Work request:
Take the entries below and print all of them exactly, please.

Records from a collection
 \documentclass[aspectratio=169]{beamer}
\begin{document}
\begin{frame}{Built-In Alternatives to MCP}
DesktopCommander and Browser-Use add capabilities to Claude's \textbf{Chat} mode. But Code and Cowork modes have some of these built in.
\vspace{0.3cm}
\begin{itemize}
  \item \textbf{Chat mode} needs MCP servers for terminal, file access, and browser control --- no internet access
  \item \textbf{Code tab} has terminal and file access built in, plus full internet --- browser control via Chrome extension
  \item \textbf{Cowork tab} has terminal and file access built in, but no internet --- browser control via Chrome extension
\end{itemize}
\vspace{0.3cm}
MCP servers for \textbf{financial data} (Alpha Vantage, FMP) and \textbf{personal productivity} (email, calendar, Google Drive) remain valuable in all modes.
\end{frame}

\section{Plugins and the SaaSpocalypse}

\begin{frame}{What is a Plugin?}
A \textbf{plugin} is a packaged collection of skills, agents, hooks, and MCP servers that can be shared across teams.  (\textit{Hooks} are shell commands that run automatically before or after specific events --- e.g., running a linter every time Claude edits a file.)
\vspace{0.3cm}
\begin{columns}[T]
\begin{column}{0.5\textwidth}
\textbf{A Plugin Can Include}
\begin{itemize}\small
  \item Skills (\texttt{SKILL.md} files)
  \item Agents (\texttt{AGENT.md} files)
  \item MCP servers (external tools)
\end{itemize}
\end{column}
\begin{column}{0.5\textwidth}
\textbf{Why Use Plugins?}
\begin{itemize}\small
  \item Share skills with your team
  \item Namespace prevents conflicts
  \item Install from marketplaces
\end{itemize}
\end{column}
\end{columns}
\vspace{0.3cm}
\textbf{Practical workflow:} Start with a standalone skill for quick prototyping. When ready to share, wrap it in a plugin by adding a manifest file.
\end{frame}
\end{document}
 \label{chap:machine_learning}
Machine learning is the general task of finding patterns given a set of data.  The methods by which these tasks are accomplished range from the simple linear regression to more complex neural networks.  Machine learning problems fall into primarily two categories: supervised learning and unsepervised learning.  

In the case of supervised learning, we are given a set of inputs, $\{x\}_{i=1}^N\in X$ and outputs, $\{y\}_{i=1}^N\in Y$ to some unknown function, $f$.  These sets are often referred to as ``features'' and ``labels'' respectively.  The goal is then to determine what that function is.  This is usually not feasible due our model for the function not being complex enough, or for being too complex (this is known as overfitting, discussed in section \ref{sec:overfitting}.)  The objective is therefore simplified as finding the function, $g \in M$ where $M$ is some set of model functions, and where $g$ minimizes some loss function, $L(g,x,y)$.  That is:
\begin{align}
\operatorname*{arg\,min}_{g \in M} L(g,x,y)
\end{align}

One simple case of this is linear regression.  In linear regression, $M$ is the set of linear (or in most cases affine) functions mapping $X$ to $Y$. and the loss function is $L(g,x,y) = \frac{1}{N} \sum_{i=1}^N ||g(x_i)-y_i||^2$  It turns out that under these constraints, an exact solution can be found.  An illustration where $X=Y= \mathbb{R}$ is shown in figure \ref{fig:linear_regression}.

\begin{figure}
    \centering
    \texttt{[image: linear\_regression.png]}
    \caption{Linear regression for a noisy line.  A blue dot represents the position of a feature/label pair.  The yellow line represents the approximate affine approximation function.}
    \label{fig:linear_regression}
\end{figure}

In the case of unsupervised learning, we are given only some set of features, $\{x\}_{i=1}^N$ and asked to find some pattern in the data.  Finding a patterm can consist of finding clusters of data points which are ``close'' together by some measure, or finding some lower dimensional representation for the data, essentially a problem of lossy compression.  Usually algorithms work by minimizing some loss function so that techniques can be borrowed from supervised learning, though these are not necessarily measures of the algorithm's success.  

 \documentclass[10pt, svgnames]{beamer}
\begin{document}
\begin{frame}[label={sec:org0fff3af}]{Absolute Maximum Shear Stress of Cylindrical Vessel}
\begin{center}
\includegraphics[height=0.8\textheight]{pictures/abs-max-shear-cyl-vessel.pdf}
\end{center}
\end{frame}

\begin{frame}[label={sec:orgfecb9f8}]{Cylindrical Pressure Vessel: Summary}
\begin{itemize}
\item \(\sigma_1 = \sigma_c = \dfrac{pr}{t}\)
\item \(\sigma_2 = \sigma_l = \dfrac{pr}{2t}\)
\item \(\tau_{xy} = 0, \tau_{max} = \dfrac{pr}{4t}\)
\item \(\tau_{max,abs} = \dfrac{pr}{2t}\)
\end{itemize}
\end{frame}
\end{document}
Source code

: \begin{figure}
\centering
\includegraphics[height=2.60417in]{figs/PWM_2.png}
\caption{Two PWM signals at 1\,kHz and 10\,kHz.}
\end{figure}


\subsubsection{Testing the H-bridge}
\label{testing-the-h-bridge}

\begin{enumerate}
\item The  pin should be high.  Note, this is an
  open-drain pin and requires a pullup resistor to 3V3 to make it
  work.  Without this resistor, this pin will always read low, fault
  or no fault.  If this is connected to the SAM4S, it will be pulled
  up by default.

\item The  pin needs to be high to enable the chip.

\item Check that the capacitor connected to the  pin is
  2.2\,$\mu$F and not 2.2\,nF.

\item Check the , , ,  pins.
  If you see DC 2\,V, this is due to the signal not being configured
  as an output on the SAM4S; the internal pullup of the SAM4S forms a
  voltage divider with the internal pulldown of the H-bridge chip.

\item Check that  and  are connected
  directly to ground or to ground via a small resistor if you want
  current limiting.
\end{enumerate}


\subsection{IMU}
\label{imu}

Answer for the task:
 \documentclass[aspectratio=169]{beamer}
\begin{document}
\begin{frame}{Built-In Alternatives to MCP}
DesktopCommander and Browser-Use add capabilities to Claude's \textbf{Chat} mode. But Code and Cowork modes have some of these built in.
\vspace{0.3cm}
\begin{itemize}
  \item \textbf{Chat mode} needs MCP servers for terminal, file access, and browser control --- no internet access
  \item \textbf{Code tab} has terminal and file access built in, plus full internet --- browser control via Chrome extension
  \item \textbf{Cowork tab} has terminal and file access built in, but no internet --- browser control via Chrome extension
\end{itemize}
\vspace{0.3cm}
MCP servers for \textbf{financial data} (Alpha Vantage, FMP) and \textbf{personal productivity} (email, calendar, Google Drive) remain valuable in all modes.
\end{frame}

\section{Plugins and the SaaSpocalypse}

\begin{frame}{What is a Plugin?}
A \textbf{plugin} is a packaged collection of skills, agents, hooks, and MCP servers that can be shared across teams.  (\textit{Hooks} are shell commands that run automatically before or after specific events --- e.g., running a linter every time Claude edits a file.)
\vspace{0.3cm}
\begin{columns}[T]
\begin{column}{0.5\textwidth}
\textbf{A Plugin Can Include}
\begin{itemize}\small
  \item Skills (\texttt{SKILL.md} files)
  \item Agents (\texttt{AGENT.md} files)
  \item MCP servers (external tools)
\end{itemize}
\end{column}
\begin{column}{0.5\textwidth}
\textbf{Why Use Plugins?}
\begin{itemize}\small
  \item Share skills with your team
  \item Namespace prevents conflicts
  \item Install from marketplaces
\end{itemize}
\end{column}
\end{columns}
\vspace{0.3cm}
\textbf{Practical workflow:} Start with a standalone skill for quick prototyping. When ready to share, wrap it in a plugin by adding a manifest file.
\end{frame}
\end{document}
 \label{chap:machine_learning}
Machine learning is the general task of finding patterns given a set of data.  The methods by which these tasks are accomplished range from the simple linear regression to more complex neural networks.  Machine learning problems fall into primarily two categories: supervised learning and unsepervised learning.  

In the case of supervised learning, we are given a set of inputs, $\{x\}_{i=1}^N\in X$ and outputs, $\{y\}_{i=1}^N\in Y$ to some unknown function, $f$.  These sets are often referred to as ``features'' and ``labels'' respectively.  The goal is then to determine what that function is.  This is usually not feasible due our model for the function not being complex enough, or for being too complex (this is known as overfitting, discussed in section \ref{sec:overfitting}.)  The objective is therefore simplified as finding the function, $g \in M$ where $M$ is some set of model functions, and where $g$ minimizes some loss function, $L(g,x,y)$.  That is:
\begin{align}
\operatorname*{arg\,min}_{g \in M} L(g,x,y)
\end{align}

One simple case of this is linear regression.  In linear regression, $M$ is the set of linear (or in most cases affine) functions mapping $X$ to $Y$. and the loss function is $L(g,x,y) = \frac{1}{N} \sum_{i=1}^N ||g(x_i)-y_i||^2$  It turns out that under these constraints, an exact solution can be found.  An illustration where $X=Y= \mathbb{R}$ is shown in figure \ref{fig:linear_regression}.

\begin{figure}
    \centering
    \texttt{[image: linear\_regression.png]}
    \caption{Linear regression for a noisy line.  A blue dot represents the position of a feature/label pair.  The yellow line represents the approximate affine approximation function.}
    \label{fig:linear_regression}
\end{figure}

In the case of unsupervised learning, we are given only some set of features, $\{x\}_{i=1}^N$ and asked to find some pattern in the data.  Finding a patterm can consist of finding clusters of data points which are ``close'' together by some measure, or finding some lower dimensional representation for the data, essentially a problem of lossy compression.  Usually algorithms work by minimizing some loss function so that techniques can be borrowed from supervised learning, though these are not necessarily measures of the algorithm's success.  

 \documentclass[10pt, svgnames]{beamer}
\begin{document}
\begin{frame}[label={sec:org0fff3af}]{Absolute Maximum Shear Stress of Cylindrical Vessel}
\begin{center}
\includegraphics[height=0.8\textheight]{pictures/abs-max-shear-cyl-vessel.pdf}
\end{center}
\end{frame}

\begin{frame}[label={sec:orgfecb9f8}]{Cylindrical Pressure Vessel: Summary}
\begin{itemize}
\item \(\sigma_1 = \sigma_c = \dfrac{pr}{t}\)
\item \(\sigma_2 = \sigma_l = \dfrac{pr}{2t}\)
\item \(\tau_{xy} = 0, \tau_{max} = \dfrac{pr}{4t}\)
\item \(\tau_{max,abs} = \dfrac{pr}{2t}\)
\end{itemize}
\end{frame}
\end{document}
Source code

: \begin{figure}
\centering
\includegraphics[height=2.60417in]{figs/PWM_2.png}
\caption{Two PWM signals at 1\,kHz and 10\,kHz.}
\end{figure}


\subsubsection{Testing the H-bridge}
\label{testing-the-h-bridge}

\begin{enumerate}
\item The  pin should be high.  Note, this is an
  open-drain pin and requires a pullup resistor to 3V3 to make it
  work.  Without this resistor, this pin will always read low, fault
  or no fault.  If this is connected to the SAM4S, it will be pulled
  up by default.

\item The  pin needs to be high to enable the chip.

\item Check that the capacitor connected to the  pin is
  2.2\,$\mu$F and not 2.2\,nF.

\item Check the , , ,  pins.
  If you see DC 2\,V, this is due to the signal not being configured
  as an output on the SAM4S; the internal pullup of the SAM4S forms a
  voltage divider with the internal pulldown of the H-bridge chip.

\item Check that  and  are connected
  directly to ground or to ground via a small resistor if you want
  current limiting.
\end{enumerate}


\subsection{IMU}
\label{imu}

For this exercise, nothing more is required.